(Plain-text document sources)
——————————
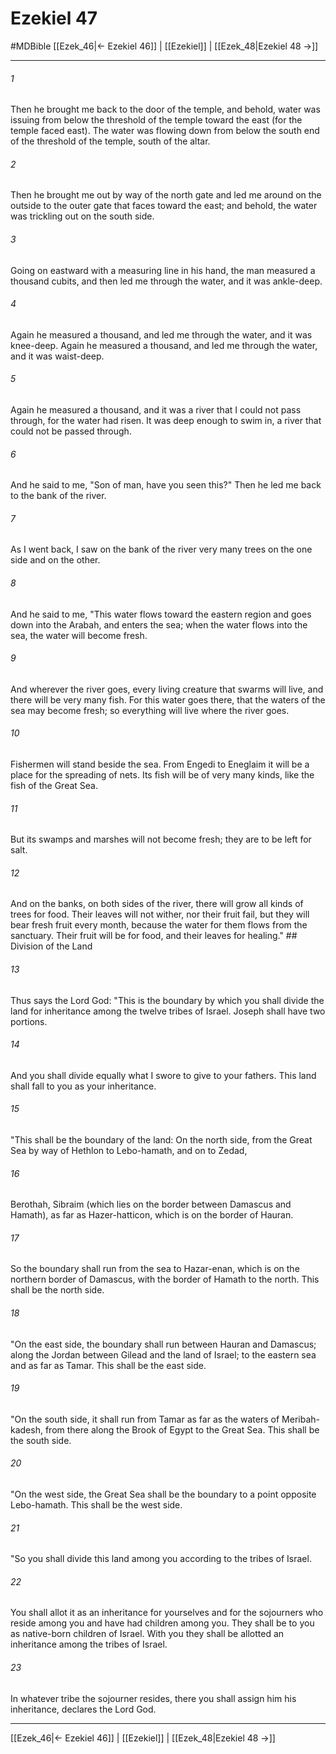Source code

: # Ezekiel 47
#MDBible
[[Ezek_46|← Ezekiel 46]] | [[Ezekiel]] | [[Ezek_48|Ezekiel 48 →]]

***

###### 1 
Then he brought me back to the door of the temple, and behold, water was issuing from below the threshold of the temple toward the east (for the temple faced east). The water was flowing down from below the south end of the threshold of the temple, south of the altar. 

###### 2 
Then he brought me out by way of the north gate and led me around on the outside to the outer gate that faces toward the east; and behold, the water was trickling out on the south side. 

###### 3 
Going on eastward with a measuring line in his hand, the man measured a thousand cubits, and then led me through the water, and it was ankle-deep. 

###### 4 
Again he measured a thousand, and led me through the water, and it was knee-deep. Again he measured a thousand, and led me through the water, and it was waist-deep. 

###### 5 
Again he measured a thousand, and it was a river that I could not pass through, for the water had risen. It was deep enough to swim in, a river that could not be passed through. 

###### 6 
And he said to me, "Son of man, have you seen this?" Then he led me back to the bank of the river. 

###### 7 
As I went back, I saw on the bank of the river very many trees on the one side and on the other. 

###### 8 
And he said to me, "This water flows toward the eastern region and goes down into the Arabah, and enters the sea; when the water flows into the sea, the water will become fresh. 

###### 9 
And wherever the river goes, every living creature that swarms will live, and there will be very many fish. For this water goes there, that the waters of the sea may become fresh; so everything will live where the river goes. 

###### 10 
Fishermen will stand beside the sea. From Engedi to Eneglaim it will be a place for the spreading of nets. Its fish will be of very many kinds, like the fish of the Great Sea. 

###### 11 
But its swamps and marshes will not become fresh; they are to be left for salt. 

###### 12 
And on the banks, on both sides of the river, there will grow all kinds of trees for food. Their leaves will not wither, nor their fruit fail, but they will bear fresh fruit every month, because the water for them flows from the sanctuary. Their fruit will be for food, and their leaves for healing." ## Division of the Land 

###### 13 
Thus says the Lord God: "This is the boundary by which you shall divide the land for inheritance among the twelve tribes of Israel. Joseph shall have two portions. 

###### 14 
And you shall divide equally what I swore to give to your fathers. This land shall fall to you as your inheritance. 

###### 15 
"This shall be the boundary of the land: On the north side, from the Great Sea by way of Hethlon to Lebo-hamath, and on to Zedad, 

###### 16 
Berothah, Sibraim (which lies on the border between Damascus and Hamath), as far as Hazer-hatticon, which is on the border of Hauran. 

###### 17 
So the boundary shall run from the sea to Hazar-enan, which is on the northern border of Damascus, with the border of Hamath to the north. This shall be the north side. 

###### 18 
"On the east side, the boundary shall run between Hauran and Damascus; along the Jordan between Gilead and the land of Israel; to the eastern sea and as far as Tamar. This shall be the east side. 

###### 19 
"On the south side, it shall run from Tamar as far as the waters of Meribah-kadesh, from there along the Brook of Egypt to the Great Sea. This shall be the south side. 

###### 20 
"On the west side, the Great Sea shall be the boundary to a point opposite Lebo-hamath. This shall be the west side. 

###### 21 
"So you shall divide this land among you according to the tribes of Israel. 

###### 22 
You shall allot it as an inheritance for yourselves and for the sojourners who reside among you and have had children among you. They shall be to you as native-born children of Israel. With you they shall be allotted an inheritance among the tribes of Israel. 

###### 23 
In whatever tribe the sojourner resides, there you shall assign him his inheritance, declares the Lord God. 

***

[[Ezek_46|← Ezekiel 46]] | [[Ezekiel]] | [[Ezek_48|Ezekiel 48 →]]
——————————
Task directions: Establish how many lines of the records contain the string "waters" and state that number without elaboration.

Expected answer: 2